*Data extracts*:

——

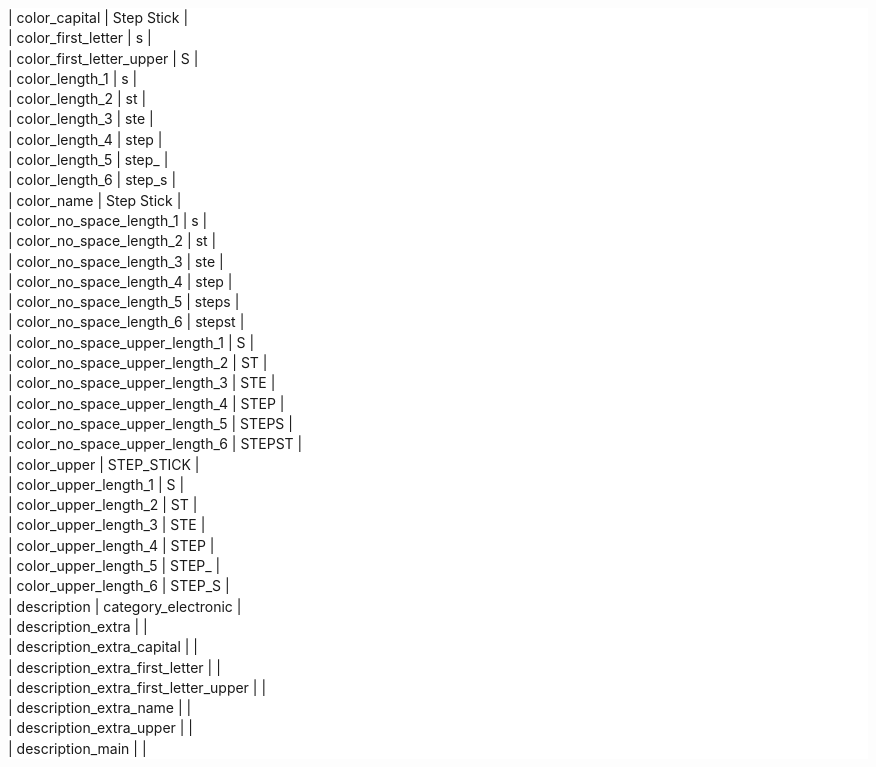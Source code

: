 | color_capital | Step Stick |  
| color_first_letter | s |  
| color_first_letter_upper | S |  
| color_length_1 | s |  
| color_length_2 | st |  
| color_length_3 | ste |  
| color_length_4 | step |  
| color_length_5 | step_ |  
| color_length_6 | step_s |  
| color_name | Step Stick |  
| color_no_space_length_1 | s |  
| color_no_space_length_2 | st |  
| color_no_space_length_3 | ste |  
| color_no_space_length_4 | step |  
| color_no_space_length_5 | steps |  
| color_no_space_length_6 | stepst |  
| color_no_space_upper_length_1 | S |  
| color_no_space_upper_length_2 | ST |  
| color_no_space_upper_length_3 | STE |  
| color_no_space_upper_length_4 | STEP |  
| color_no_space_upper_length_5 | STEPS |  
| color_no_space_upper_length_6 | STEPST |  
| color_upper | STEP_STICK |  
| color_upper_length_1 | S |  
| color_upper_length_2 | ST |  
| color_upper_length_3 | STE |  
| color_upper_length_4 | STEP |  
| color_upper_length_5 | STEP_ |  
| color_upper_length_6 | STEP_S |  
| description | category_electronic |  
| description_extra |  |  
| description_extra_capital |  |  
| description_extra_first_letter |  |  
| description_extra_first_letter_upper |  |  
| description_extra_name |  |  
| description_extra_upper |  |  
| description_main |  |  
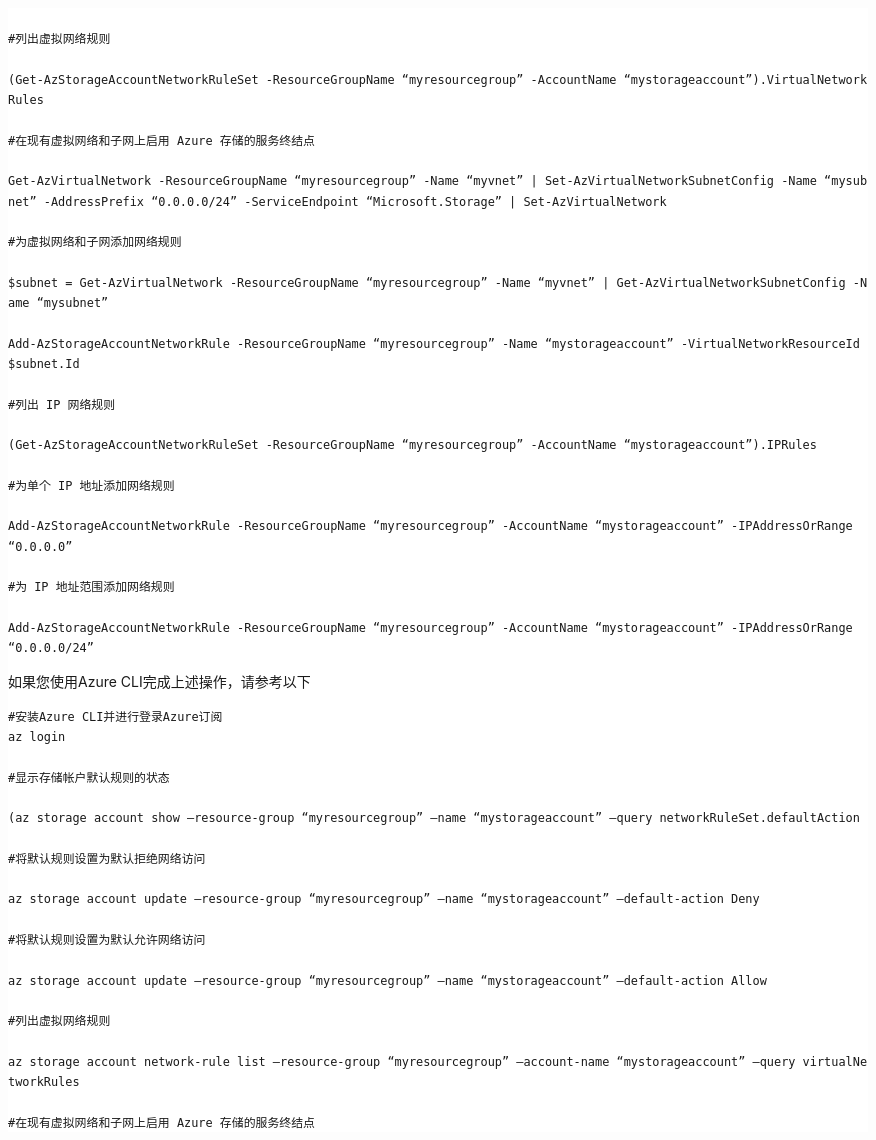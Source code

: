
 ```

#列出虚拟网络规则

(Get-AzStorageAccountNetworkRuleSet -ResourceGroupName “myresourcegroup” -AccountName “mystorageaccount”).VirtualNetworkRules

#在现有虚拟网络和子网上启用 Azure 存储的服务终结点

Get-AzVirtualNetwork -ResourceGroupName “myresourcegroup” -Name “myvnet” | Set-AzVirtualNetworkSubnetConfig -Name “mysubnet” -AddressPrefix “0.0.0.0/24” -ServiceEndpoint “Microsoft.Storage” | Set-AzVirtualNetwork

#为虚拟网络和子网添加网络规则

$subnet = Get-AzVirtualNetwork -ResourceGroupName “myresourcegroup” -Name “myvnet” | Get-AzVirtualNetworkSubnetConfig -Name “mysubnet”

Add-AzStorageAccountNetworkRule -ResourceGroupName “myresourcegroup” -Name “mystorageaccount” -VirtualNetworkResourceId $subnet.Id

#列出 IP 网络规则

(Get-AzStorageAccountNetworkRuleSet -ResourceGroupName “myresourcegroup” -AccountName “mystorageaccount”).IPRules

#为单个 IP 地址添加网络规则

Add-AzStorageAccountNetworkRule -ResourceGroupName “myresourcegroup” -AccountName “mystorageaccount” -IPAddressOrRange “0.0.0.0”

#为 IP 地址范围添加网络规则

Add-AzStorageAccountNetworkRule -ResourceGroupName “myresourcegroup” -AccountName “mystorageaccount” -IPAddressOrRange “0.0.0.0/24”
```
如果您使用Azure CLI完成上述操作，请参考以下

```
#安装Azure CLI并进行登录Azure订阅
az login

#显示存储帐户默认规则的状态

(az storage account show –resource-group “myresourcegroup” –name “mystorageaccount” –query networkRuleSet.defaultAction

#将默认规则设置为默认拒绝网络访问

az storage account update –resource-group “myresourcegroup” –name “mystorageaccount” –default-action Deny

#将默认规则设置为默认允许网络访问

az storage account update –resource-group “myresourcegroup” –name “mystorageaccount” –default-action Allow

#列出虚拟网络规则

az storage account network-rule list –resource-group “myresourcegroup” –account-name “mystorageaccount” –query virtualNetworkRules

#在现有虚拟网络和子网上启用 Azure 存储的服务终结点

```
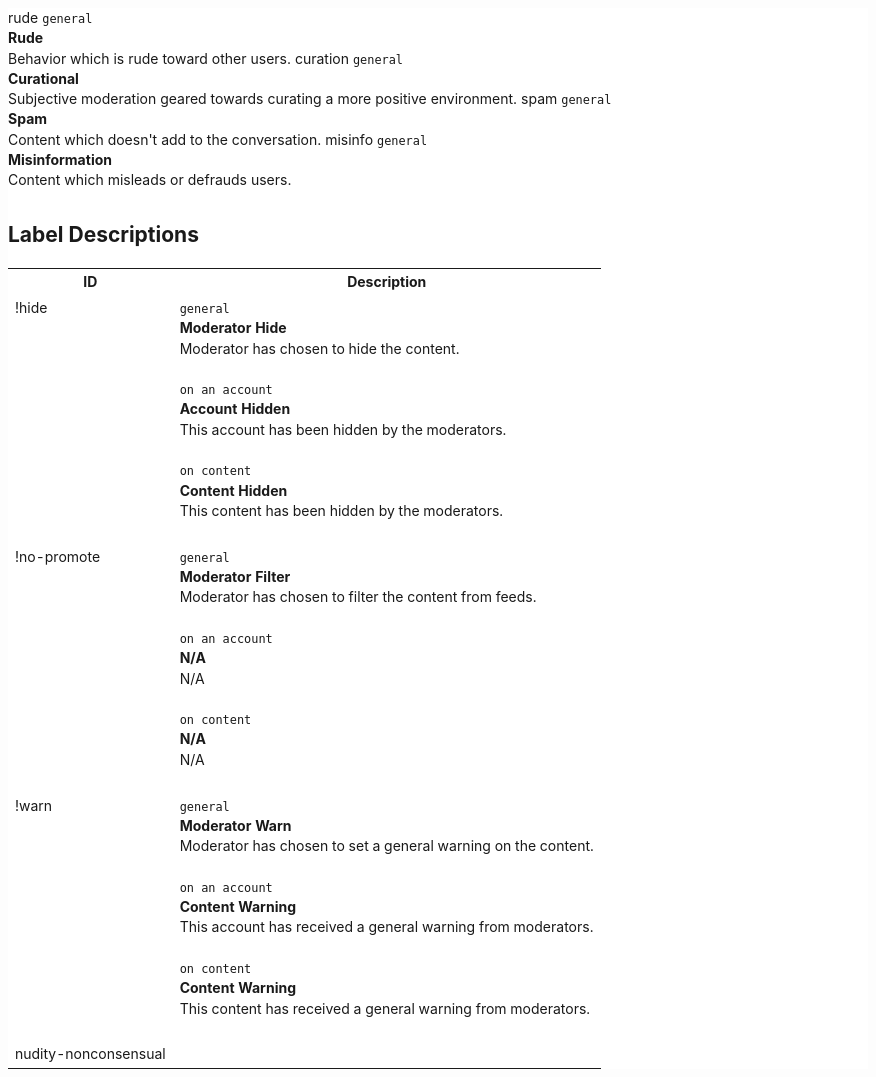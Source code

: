<tr>
  <td>rude</td>
  <td><code>general</code><br><strong>Rude</strong><br>Behavior which is rude toward other users.</td>
</tr>
<tr>
  <td>curation</td>
  <td><code>general</code><br><strong>Curational</strong><br>Subjective moderation geared towards curating a more positive environment.</td>
</tr>
<tr>
  <td>spam</td>
  <td><code>general</code><br><strong>Spam</strong><br>Content which doesn't add to the conversation.</td>
</tr>
<tr>
  <td>misinfo</td>
  <td><code>general</code><br><strong>Misinformation</strong><br>Content which misleads or defrauds users.</td>
</tr>
  </table>

  ## Label Descriptions

  <table>
    <tr>
      <th>ID</th>
      <th>Description</th>
    </tr>
    <tr>
  <td>!hide</td>
  <td>
    <code>general</code><br><strong>Moderator Hide</strong><br>Moderator has chosen to hide the content.<br><br>
    <code>on an account</code><br><strong>Account Hidden</strong><br>This account has been hidden by the moderators.<br><br>
    <code>on content</code><br><strong>Content Hidden</strong><br>This content has been hidden by the moderators.<br><br>
  </td>
</tr>
<tr>
  <td>!no-promote</td>
  <td>
    <code>general</code><br><strong>Moderator Filter</strong><br>Moderator has chosen to filter the content from feeds.<br><br>
    <code>on an account</code><br><strong>N/A</strong><br>N/A<br><br>
    <code>on content</code><br><strong>N/A</strong><br>N/A<br><br>
  </td>
</tr>
<tr>
  <td>!warn</td>
  <td>
    <code>general</code><br><strong>Moderator Warn</strong><br>Moderator has chosen to set a general warning on the content.<br><br>
    <code>on an account</code><br><strong>Content Warning</strong><br>This account has received a general warning from moderators.<br><br>
    <code>on content</code><br><strong>Content Warning</strong><br>This content has received a general warning from moderators.<br><br>
  </td>
</tr>
<tr>
  <td>nudity-nonconsensual</td>
  <td>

——

*What is required*:
Give the number of lines in the material above that contain "hide", with no other words.

*Expected answer*:
2